Find every line below with the word "inspect" in it, and copy each one.

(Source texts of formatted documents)
______________________________

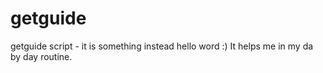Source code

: getguide
========

getguide script - it is something instead hello word :)
It helps me in my da by day routine. 
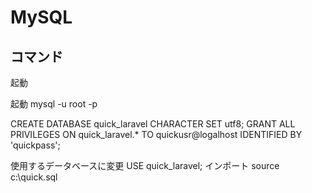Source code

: # MySQL

## コマンド

起動

起動
mysql -u root -p


CREATE DATABASE quick_laravel CHARACTER SET utf8;
GRANT ALL PRIVILEGES ON quick_laravel.* TO quickusr@logalhost IDENTIFIED BY 'quickpass';

使用するデータベースに変更
USE quick_laravel;
インポート
source c:\quick.sql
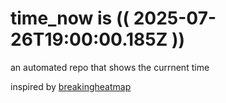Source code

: # time_now is (( 2025-07-26T19:00:00.185Z ))

an automated repo that shows the currnent time

inspired by [breakingheatmap](https://github.com/breakingheatmap/breakingheatmap)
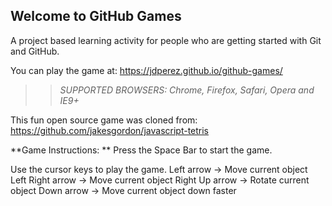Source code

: ## Welcome to GitHub Games

A project based learning activity for people who are getting started with Git and GitHub.

You can play the game at: https://jdperez.github.io/github-games/

>> _*SUPPORTED BROWSERS*: Chrome, Firefox, Safari, Opera and IE9+_

This fun open source game was cloned from: https://github.com/jakesgordon/javascript-tetris

**Game Instructions: **
Press the Space Bar to start the game.

Use the cursor keys to play the game.
Left arrow -> Move current object Left
Right arrow -> Move current object Right
Up arrow -> Rotate current object
Down arrow -> Move current object down faster
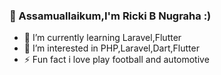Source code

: <h3>👋 Assamuallaikum,I'm Ricki B Nugraha :)</h3>

- 🌱 I’m currently learning Laravel,Flutter 
- 👯 I’m interested in PHP,Laravel,Dart,Flutter
- ⚡ Fun fact i love play football and automotive 

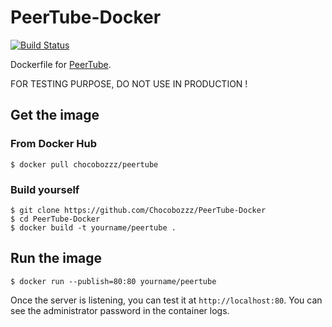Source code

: # PeerTube-Docker

[![Build Status](https://travis-ci.org/Chocobozzz/PeerTube-Docker.svg?branch=master)](https://travis-ci.org/Chocobozzz/PeerTube-Docker)

Dockerfile for [PeerTube](https://github.com/Chocobozzz/PeerTube).

FOR TESTING PURPOSE, DO NOT USE IN PRODUCTION !

## Get the image

### From Docker Hub

    $ docker pull chocobozzz/peertube

### Build yourself

    $ git clone https://github.com/Chocobozzz/PeerTube-Docker
    $ cd PeerTube-Docker
    $ docker build -t yourname/peertube .

## Run the image

    $ docker run --publish=80:80 yourname/peertube

Once the server is listening, you can test it at `http://localhost:80`. You can see the administrator password in the container logs.
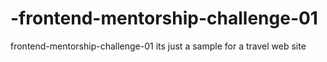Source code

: # -frontend-mentorship-challenge-01
 frontend-mentorship-challenge-01 its just a sample for a travel web site 
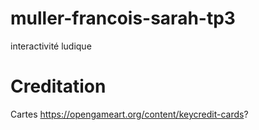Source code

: # muller-francois-sarah-tp3
interactivité ludique





# Creditation

Cartes
https://opengameart.org/content/keycredit-cards?
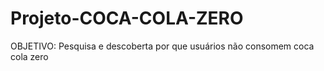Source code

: # Projeto-COCA-COLA-ZERO
OBJETIVO: Pesquisa e descoberta por que usuários não consomem coca cola zero
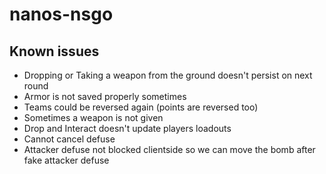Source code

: # nanos-nsgo

## Known issues
* Dropping or Taking a weapon from the ground doesn't persist on next round
* Armor is not saved properly sometimes
* Teams could be reversed again (points are reversed too)
* Sometimes a weapon is not given
* Drop and Interact doesn't update players loadouts
* Cannot cancel defuse
* Attacker defuse not blocked clientside so we can move the bomb after fake attacker defuse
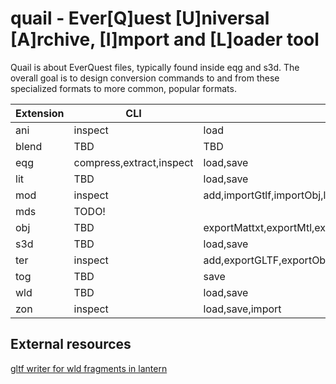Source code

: # quail - Ever[Q]uest [U]niversal [A]rchive, [I]mport and [L]oader tool

Quail is about EverQuest files, typically found inside eqg and s3d. The overall goal is to design conversion commands to and from these specialized formats to more common, popular formats.

Extension|CLI|Library
---|---|---
ani|inspect|load
blend|TBD|TBD
eqg|compress,extract,inspect|load,save
lit|TBD|load,save
mod|inspect|add,importGtlf,importObj,load,save
mds|TODO!|
obj|TBD|exportMattxt,exportMtl,exportObj,export,importMattxt,importMtl,importObj,import
s3d|TBD|load,save
ter|inspect|add,exportGLTF,exportObj,importGTLF,importOBJ,load,save
tog|TBD|save
wld|TBD|load,save
zon|inspect|load,save,import

## External resources

[gltf writer for wld fragments in lantern](https://github.com/vermadas/LanternExtractor/blob/vermadas/multi_inject/LanternExtractor/EQ/Wld/Exporters/GltfWriter.cs)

______________________________

* **TASK SOLUTION**:
ani|inspect|load
eqg|compress,extract,inspect|load,save
mod|inspect|add,importGtlf,importObj,load,save
ter|inspect|add,exportGLTF,exportObj,importGTLF,importOBJ,load,save
zon|inspect|load,save,import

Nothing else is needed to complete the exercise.